Nobody had been expecting violence. By Baghdad standards it was a small protest—some 3,000 people on the streets—and it was motivated by social and economic issues: unemployment, government corruption, and inadequate electricity and water supply. I had been told about it the previous day by a group of young men demonstrating opposite the foreign ministry, where they were demanding jobs appropriate to their status as university graduates. They said they had been camped out there for forty-three days and were intending to go to the rally in Tahrir Square, but they didn’t seem to be expecting trouble. Street protests have become a familiar part of Iraqi politics over the last few years. In 2016, demonstrators broke into the Green Zone and ransacked parliament and the prime minister’s office. Last year in Basra, protests over water and electricity shortages led to the setting ablaze of government and party offices, though only twelve people were reported killed.

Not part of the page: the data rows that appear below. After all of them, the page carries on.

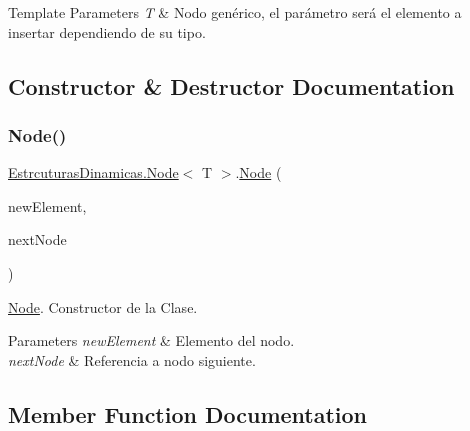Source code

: \begin{DoxyTemplParams}{Template Parameters}
{\em T} & Nodo genérico, el parámetro será el elemento a insertar dependiendo de su tipo.\\
\hline
\end{DoxyTemplParams}


\subsection{Constructor \& Destructor Documentation}
\mbox{\label{class_estrcuturas_dinamicas_1_1_node_aadac6302fd412298209a5e066beb127f}} 
\subsubsection{\texorpdfstring{Node()}{Node()}}
{\footnotesize\ttfamily \mbox{\hyperlink{class_estrcuturas_dinamicas_1_1_node}{Estrcuturas\+Dinamicas.\+Node}}$<$ T $>$.\mbox{\hyperlink{class_estrcuturas_dinamicas_1_1_node}{Node}} (\begin{DoxyParamCaption}\item[{T}]{new\+Element,  }\item[{\mbox{\hyperlink{class_estrcuturas_dinamicas_1_1_node}{Node}}$<$ T $>$}]{next\+Node }\end{DoxyParamCaption})}



\mbox{\hyperlink{class_estrcuturas_dinamicas_1_1_node}{Node}}. Constructor de la Clase. 


\begin{DoxyParams}{Parameters}
{\em new\+Element} & Elemento del nodo.\\
\hline
{\em next\+Node} & Referencia a nodo siguiente.\\
\hline
\end{DoxyParams}


\subsection{Member Function Documentation}
\mbox{\label{class_estrcuturas_dinamicas_1_1_node_a98a8fbb4ded20ee02d91d2982c094dc2}} 

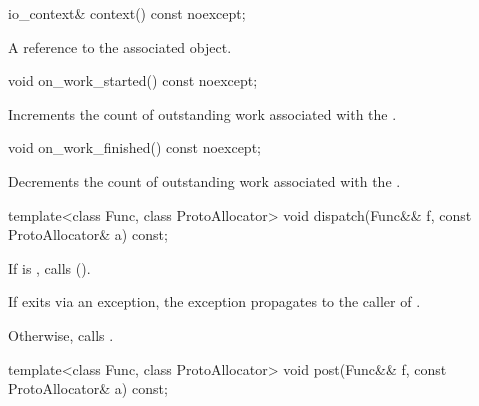 %
\begin{itemdecl}
io_context& context() const noexcept;
\end{itemdecl}

\begin{itemdescr}
\pnum
\returns A reference to the associated  object.
\end{itemdescr}

%
\begin{itemdecl}
void on_work_started() const noexcept;
\end{itemdecl}

\begin{itemdescr}
\pnum
\effects Increments the count of outstanding work associated with the .
\end{itemdescr}

%
\begin{itemdecl}
void on_work_finished() const noexcept;
\end{itemdecl}

\begin{itemdescr}
\pnum
\effects Decrements the count of outstanding work associated with the .
\end{itemdescr}

%
\begin{itemdecl}
template<class Func, class ProtoAllocator>
  void dispatch(Func&& f, const ProtoAllocator& a) const;
\end{itemdecl}

\begin{itemdescr}
\pnum
\effects If  is , calls  (). \begin{note} If  exits via an exception, the exception propagates to the caller of . \end{note} Otherwise, calls .
\end{itemdescr}

%
\begin{itemdecl}
template<class Func, class ProtoAllocator>
  void post(Func&& f, const ProtoAllocator& a) const;
\end{itemdecl}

Last month in Baghdad, the response of the security forces was very different. And, as it turned out, not only of the security forces: also patrolling the streets were the pro-Iranian factions of the predominantly Shia paramilitary Hashd al-Shaabi, or Popular Mobilisation Units. When the protesters tried to cross the al-Jumhuriya bridge leading from Tahrir Square towards the Green Zone, they were met with live fire.

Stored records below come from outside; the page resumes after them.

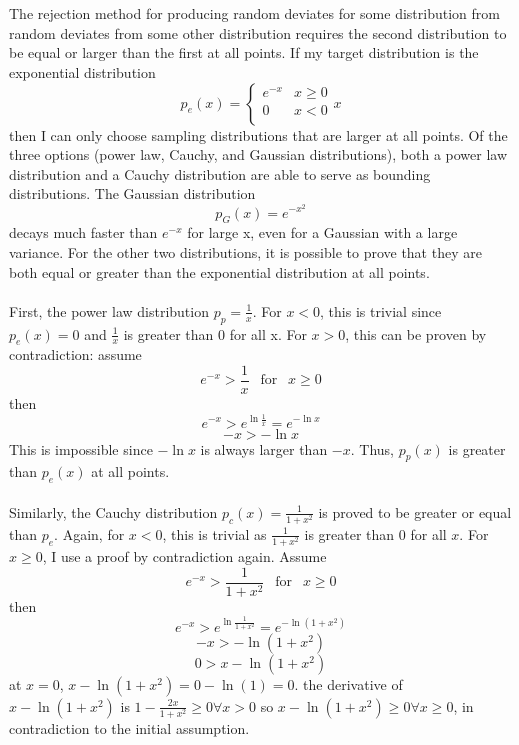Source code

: \documentclass{article}
\newcommand{\<}[1]{\left\langle #1 \right\rangle }
\begin{document}
\section{}
The rejection method for producing random deviates for some distribution from random deviates from some other distribution requires the second distribution to be equal or larger than the first at all points. If my target distribution is the exponential distribution
\[
p_e(x) =  
\left\{
	\begin{array}{ll}
		e^{-x}  & x \geq 0\\
		0 & x < 0\\
	\end{array}
\right.x
\]
then I can only choose sampling distributions that are larger at all points. Of the three options (power law, Cauchy, and Gaussian distributions), both a power law distribution and a Cauchy distribution are able to serve as bounding distributions. The Gaussian distribution 
\[p_G(x) = e^{-x^2}\]
decays much faster than $e^{-x}$ for large x, even for a Gaussian with a large variance. For the other two distributions, it is possible to prove that they are both equal or greater than the exponential distribution at all points.\\
\\
First, the power law distribution $p_p = \frac{1}{x}$. For $x < 0$, this is trivial since $p_e(x) = 0$ and $\frac{1}{x}$ is greater than 0 for all x. For $x>0$, this can be proven by contradiction: assume
\[e^{-x} > \frac{1}{x} \ \ \text{ for } \ \ x \geq 0 \] 
then
\[e^{-x} > e^{\ln{\frac{1}{x}}} = e^{-\ln{x}}\]
\[-x > -\ln{x}\]
This is impossible since $-\ln{x}$ is always larger than $-x$. Thus, $p_p(x)$ is greater than $p_e(x)$ at all points.\\
\\
Similarly, the Cauchy distribution $p_c(x) = \frac{1}{1+x^2}$ is proved to be greater or equal than $p_e$. Again, for $x<0$, this is trivial as $\frac{1}{1+x^2}$ is greater than 0 for all $x$. For $x \geq 0$, I use a proof by contradiction again. Assume 
\[e^{-x} > \frac{1}{1+x^2} \ \ \text{ for } \ \ x \geq 0\]
then
\[e^{-x} > e^{\ln{\frac{1}{1+x^2}}} = e^{-\ln\left(1+x^2\right)}\]
\[-x > -\ln{\left(1+x^2\right)}\]
\[ 0 > x - \ln\left(1+x^2\right)\]
at $x=0$, $ x - \ln\left(1+x^2\right) =  0 - \ln\left(1\right) = 0$. the derivative of $ x - \ln\left(1+x^2\right)$ is $1 - \frac{2x}{1+x^2} \geq 0 \forall x>0$ so $ x - \ln\left(1+x^2\right) \geq 0 \forall x \geq 0$, in contradiction to the initial assumption.\\
\end{document}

The next day I drove through Tahrir Square, where protesters and soldiers were eyeing each other nervously during a lull in the demonstrations. A man was lying on the pavement on a slip road leading up to the square, but I couldn’t see whether he was injured or dead. Shortly afterwards the government declared a twenty-four-hour curfew in Baghdad, a city of seven million people, as well as in towns and cities in the overwhelmingly Shia southern part of Iraq. It cut off access to the internet in the hope of making it impossible to organise protests—but the effect was that smaller rallies began popping up all over Baghdad. My contact in Medical City reported that his hospital had been invaded by pro-Iranian Shia paramilitaries—members of either Kata’ib Hezbollah or Asa’ib Ahl al-Haq—who were beating injured protesters as they lay in their beds. He complained to one of the paramilitary commanders, who hit him with a baton and told him to mind his own business.

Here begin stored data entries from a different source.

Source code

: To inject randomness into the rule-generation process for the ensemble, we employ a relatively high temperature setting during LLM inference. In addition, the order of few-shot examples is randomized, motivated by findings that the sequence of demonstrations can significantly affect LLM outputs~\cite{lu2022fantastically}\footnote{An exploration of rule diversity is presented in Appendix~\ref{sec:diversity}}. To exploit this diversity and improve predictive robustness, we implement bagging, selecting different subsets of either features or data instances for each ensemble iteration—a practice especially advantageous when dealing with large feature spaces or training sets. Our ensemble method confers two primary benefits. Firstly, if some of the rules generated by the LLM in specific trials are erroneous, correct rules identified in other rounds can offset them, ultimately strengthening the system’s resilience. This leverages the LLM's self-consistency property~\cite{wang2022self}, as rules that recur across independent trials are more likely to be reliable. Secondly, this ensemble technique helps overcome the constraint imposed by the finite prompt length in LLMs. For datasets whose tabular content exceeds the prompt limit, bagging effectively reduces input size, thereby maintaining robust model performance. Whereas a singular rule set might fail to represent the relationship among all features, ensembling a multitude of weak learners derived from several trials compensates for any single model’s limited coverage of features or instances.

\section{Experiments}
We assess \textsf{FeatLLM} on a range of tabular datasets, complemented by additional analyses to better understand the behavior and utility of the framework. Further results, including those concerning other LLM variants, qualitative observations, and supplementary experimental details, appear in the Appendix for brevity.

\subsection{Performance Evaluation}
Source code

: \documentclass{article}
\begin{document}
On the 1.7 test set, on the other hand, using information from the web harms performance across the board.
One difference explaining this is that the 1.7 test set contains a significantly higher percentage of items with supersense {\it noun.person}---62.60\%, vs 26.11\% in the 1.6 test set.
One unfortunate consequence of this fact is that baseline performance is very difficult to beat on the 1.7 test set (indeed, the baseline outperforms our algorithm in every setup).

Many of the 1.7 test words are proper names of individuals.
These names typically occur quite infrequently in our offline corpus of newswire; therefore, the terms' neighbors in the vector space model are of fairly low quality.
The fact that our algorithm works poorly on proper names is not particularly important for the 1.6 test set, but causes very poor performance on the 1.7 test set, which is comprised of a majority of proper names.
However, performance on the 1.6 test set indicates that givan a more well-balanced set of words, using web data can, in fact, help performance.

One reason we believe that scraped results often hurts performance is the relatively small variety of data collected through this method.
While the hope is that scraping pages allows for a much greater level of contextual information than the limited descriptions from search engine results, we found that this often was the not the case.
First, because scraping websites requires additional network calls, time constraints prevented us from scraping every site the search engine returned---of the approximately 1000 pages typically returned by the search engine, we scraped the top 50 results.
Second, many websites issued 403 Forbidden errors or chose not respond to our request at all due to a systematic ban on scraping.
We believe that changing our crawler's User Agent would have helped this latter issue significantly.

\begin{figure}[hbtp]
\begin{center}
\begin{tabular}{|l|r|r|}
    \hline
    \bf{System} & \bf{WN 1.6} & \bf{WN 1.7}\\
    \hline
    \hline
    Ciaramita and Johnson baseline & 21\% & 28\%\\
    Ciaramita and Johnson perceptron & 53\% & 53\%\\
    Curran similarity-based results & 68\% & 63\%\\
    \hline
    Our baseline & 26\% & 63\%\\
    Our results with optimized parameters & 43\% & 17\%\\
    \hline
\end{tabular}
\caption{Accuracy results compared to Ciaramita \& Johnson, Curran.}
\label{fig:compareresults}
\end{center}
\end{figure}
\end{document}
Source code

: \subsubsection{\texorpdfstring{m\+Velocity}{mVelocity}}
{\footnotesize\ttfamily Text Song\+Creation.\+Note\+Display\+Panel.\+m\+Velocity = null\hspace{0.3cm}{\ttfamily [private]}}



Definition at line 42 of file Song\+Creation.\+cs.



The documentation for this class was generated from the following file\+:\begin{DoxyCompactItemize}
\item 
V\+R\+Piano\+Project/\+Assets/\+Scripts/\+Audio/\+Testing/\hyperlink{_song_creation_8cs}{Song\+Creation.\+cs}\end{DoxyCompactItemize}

News of the protests was being broadcast by local media. In an attempt to put an end to the publicity, members of a group called Saraya Talia al-Khurusani invaded TV stations, wrecking studios and smashing equipment. In the streets, riot police fired heavy-duty tear gas grenades directly at protesters, inflicting serious and in some cases fatal injuries. According to surgeons who treated the wounded, paramilitary snipers were aiming for the head or chest. The government announced that these tactics were prohibited and would not be repeated—but it was clearly no longer in control of the way the protests were being policed. The use of maximum force proved counterproductive, since over the next few days the demonstrations gathered in size, but whoever was issuing the orders was apparently determined that this was the only way to deal with them.
That person was reportedly the Iranian general Qasem Soleimani, head of Iran’s elite al-Quds Brigade.